EXERCISE DETAILS => Using the string "from" as the key, pull each matching line out of the records below.
============================================================
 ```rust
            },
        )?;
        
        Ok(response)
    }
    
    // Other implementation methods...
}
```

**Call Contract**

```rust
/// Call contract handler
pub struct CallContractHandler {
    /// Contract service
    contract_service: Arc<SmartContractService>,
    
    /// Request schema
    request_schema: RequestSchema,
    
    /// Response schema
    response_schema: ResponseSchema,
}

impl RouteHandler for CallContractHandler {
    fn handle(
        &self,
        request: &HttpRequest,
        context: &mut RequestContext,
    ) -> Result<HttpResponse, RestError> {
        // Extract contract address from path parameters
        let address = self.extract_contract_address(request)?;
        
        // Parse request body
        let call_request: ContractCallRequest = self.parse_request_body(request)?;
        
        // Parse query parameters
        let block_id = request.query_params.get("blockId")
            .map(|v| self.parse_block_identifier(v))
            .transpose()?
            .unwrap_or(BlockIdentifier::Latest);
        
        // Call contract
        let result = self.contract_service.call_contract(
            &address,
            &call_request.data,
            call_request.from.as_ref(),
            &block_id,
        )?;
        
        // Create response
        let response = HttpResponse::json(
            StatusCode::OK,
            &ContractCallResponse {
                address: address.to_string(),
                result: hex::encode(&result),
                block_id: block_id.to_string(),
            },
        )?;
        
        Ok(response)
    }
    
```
============================================================
ANSWER AREA =>
        // Extract contract address from path parameters
            call_request.from.as_ref(),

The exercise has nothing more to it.